Flower One’s motto is, “First you get good, then you get big,” says Kellen O’Keefe, the Las Vegas-based company’s chief strategy officer. However, walking through Flower One’s nearly half-million-square-foot headquarters—a controlled environment greenhouse and processing facility with three methods of extraction—poses the question of what the cultivator and processor considers “big.”

Flower One’s defining strategy is to apply the technology and scale of commercial agriculture to cannabis cultivation without sacrificing qualities important to consumers, such as flavor and moisture. As a “seed-to-shelf solution,” Flower One’s other primary focus is on being a “house of brands,” able to meet the production demands of its partnering companies. In addition to its own brand NLV Organics (NLVO), which it acquired in November 2018, Flower One produces flower, extracts, oil, distillates, concentrates, edibles, topicals and infused products for another 14 brands, including Old Pal and Huxton.
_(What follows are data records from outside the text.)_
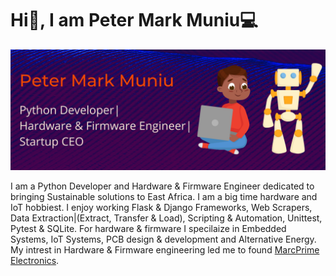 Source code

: # Hi:wave:, I am Peter Mark Muniu:computer:

![alt text](https://github.com/keystro/keystro/blob/main/github%20cover.png?raw=true)

I am a Python Developer and Hardware & Firmware Engineer dedicated to bringing Sustainable solutions to East Africa. I am a big time hardware and IoT hobbiest. I enjoy working Flask & Django Frameworks, Web Scrapers, Data Extraction|(Extract, Transfer & Load), Scripting & Automation, Unittest, Pytest & SQLite. For hardware & firmware I specilaize in Embedded Systems, IoT Systems, PCB design & development and Alternative Energy. My intrest in Hardware & Firmware engineering led me to found [MarcPrime Electronics](https://marcprime-tech.co.ke/).
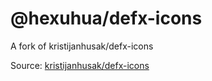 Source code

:# @hexuhua/defx-icons

A fork of kristijanhusak/defx-icons

Source: [kristijanhusak/defx-icons](https://github.com/kristijanhusak/defx-icons)
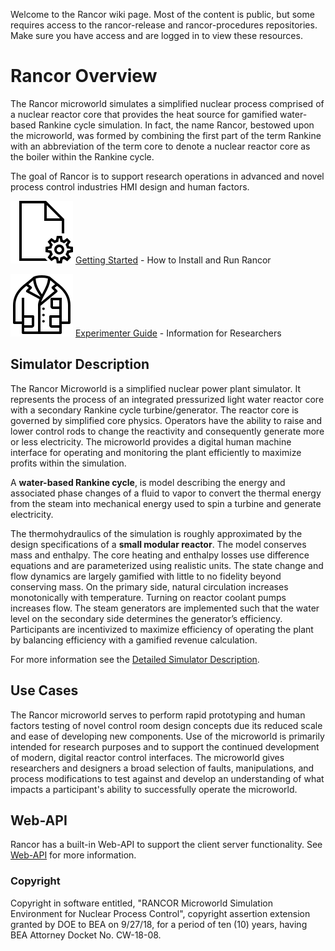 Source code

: Welcome to the Rancor wiki page. Most of the content is public, but some requires access to the rancor-release and rancor-procedures repositories. Make sure you have access and are logged in to view these resources.

# Rancor Overview
The Rancor microworld simulates a simplified nuclear process comprised of a nuclear reactor core that provides the heat source for gamified water-based Rankine cycle simulation. In fact, the name Rancor, bestowed upon the microworld, was formed by combining the first part of the term Rankine with an abbreviation of the term core to denote a nuclear reactor core as the boiler within the Rankine cycle.

The goal of Rancor is to support research operations in advanced and novel process control industries HMI design and human factors.

![Paper with Gear](wiki_icons/Setup.png)   [Getting Started](Getting-Started) - How to Install and Run Rancor

![Labcoat](wiki_icons/LabCoat.png)   [Experimenter Guide](Experimenter-Guide) - Information for Researchers

## Simulator Description

The Rancor Microworld is a simplified nuclear power plant simulator. It represents the process of an integrated pressurized light water reactor core with a secondary Rankine cycle turbine/generator. The reactor core is governed by simplified core physics. Operators have the ability to raise and lower control rods to change the reactivity and consequently generate more or less electricity. The microworld provides a digital human machine interface for operating and monitoring the plant efficiently to maximize profits within the simulation.

A **water-based Rankine cycle**, is model describing the energy and associated phase changes of a fluid to vapor to convert the thermal energy from the steam into mechanical energy used to spin a turbine and generate electricity.

The thermohydraulics of the simulation is roughly approximated by the design specifications of a **small modular reactor**. The model conserves mass and enthalpy. The core heating and enthalpy losses use difference equations and are parameterized using realistic units. The state change and flow dynamics are largely gamified with little to no fidelity beyond conserving mass. On the primary side, natural circulation increases monotonically with temperature. Turning on reactor coolant pumps increases flow. The steam generators are implemented such that the water level on the secondary side determines the generator’s efficiency. Participants are incentivized to maximize efficiency of operating the plant by balancing efficiency with a gamified revenue calculation.

For more information see the [Detailed Simulator Description](Detailed-Simulator-Description).

## Use Cases
The Rancor microworld serves to perform rapid prototyping and human factors testing of novel control room design concepts due its reduced scale and ease of developing new components. Use of the microworld is primarily intended for research purposes and to support the continued development of modern, digital reactor control interfaces. The microworld gives researchers and designers a broad selection of faults, manipulations, and process modifications to test against and develop an understanding of what impacts a participant's ability to successfully operate the microworld.

## Web-API

Rancor has a built-in Web-API to support the client server functionality. See [Web-API](Web-API) for more information.

### Copyright
Copyright in software entitled, "RANCOR Microworld Simulation Environment for Nuclear Process Control", copyright assertion extension granted by DOE to BEA on 9/27/18, for a period of ten (10) years, having BEA Attorney Docket No. CW-18-08.
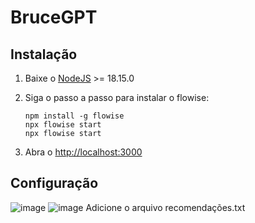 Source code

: # BruceGPT
## Instalação

 1. Baixe o [NodeJS](https://nodejs.org/en/download) >= 18.15.0
 2. Siga o passo a passo para instalar o flowise:

	    npm install -g flowise
	    npx flowise start
	    npx flowise start
 3. Abra o [http://localhost:3000](http://localhost:3000/)
## Configuração
![image](https://github.com/Portollost/BruceGPT/assets/83795638/8f2d3749-9a54-47bd-b46f-4b3de64ab352)
![image](https://github.com/Portollost/BruceGPT/assets/83795638/eae9b037-99ad-4b6b-a73e-c4df22ff3e6b)
Adicione o arquivo recomendações.txt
After building its flagship facility in about a year and bringing together experts from multiple industries, Flower One harvested its first crop in May 2019, putting its combination of commercial efficiency with boutique quality to the test.

Flower One, frequently referred to as the largest cannabis cultivator and processor in Nevada and listed on the Canadian Securities Exchange, recently reported its preliminary, unaudited financial results. After a half year of harvests, the company reported revenues of $9.4 million, but O’Keefe says the goal is to top that number in the first quarter of 2020. He says one of Flower One’s greatest achievements so far is not only ramping up greenhouse production so quickly, but the company’s ability to form partnerships with brands like Cookies and Heavy Hitters.

“Cookies would only put their genetics in the hands of cultivators that have the highest standards,” he says.

Production Ramp-Up

Before Flower One could operate as a house of brands, it first had to build a house large enough to produce them. One key team member Flower One hired early to develop its cultivation and processing facilities was Salpy Boyajian, founder of NLV Organics and now vice president of Nevada operations for Flower One.

Boyajian, together with her partner, founded NLV Organics in 2014 and was licensed for cultivation and processing in 2016, eventually for both medical and adult use. About a year later, Flower One approached her about an acquisition. She was impressed with the company’s vision.

“The belief or core focus [of] Flower One was being able to do something that wasn’t done in cannabis, which was bringing the world of commercial agriculture with a true cannabis connoisseur-level mentality, where both sides appreciate where they excel and where they need to lean on each other,” Boyajian says. “The core belief of Flower One is bringing those two worlds together.”

Through its acquisition of NLV Organics, Flower One obtained access to more than 100 individual cultivars and the team of scientists, researchers and breeders assembled by NLV Organics, as well as its 25,000-square-foot indoor facility and commercial kitchen.

Flower One began construction on its headquarters before the acquisition was final. The Dennis Group, a design-build firm specializing in food processing facilities for companies such as Dole and Sabra, redesigned and retrofitted the 400,000-square-foot greenhouse that once produced cucumbers, as well as built the new 55,000-square-foot production facility, O’Keefe says.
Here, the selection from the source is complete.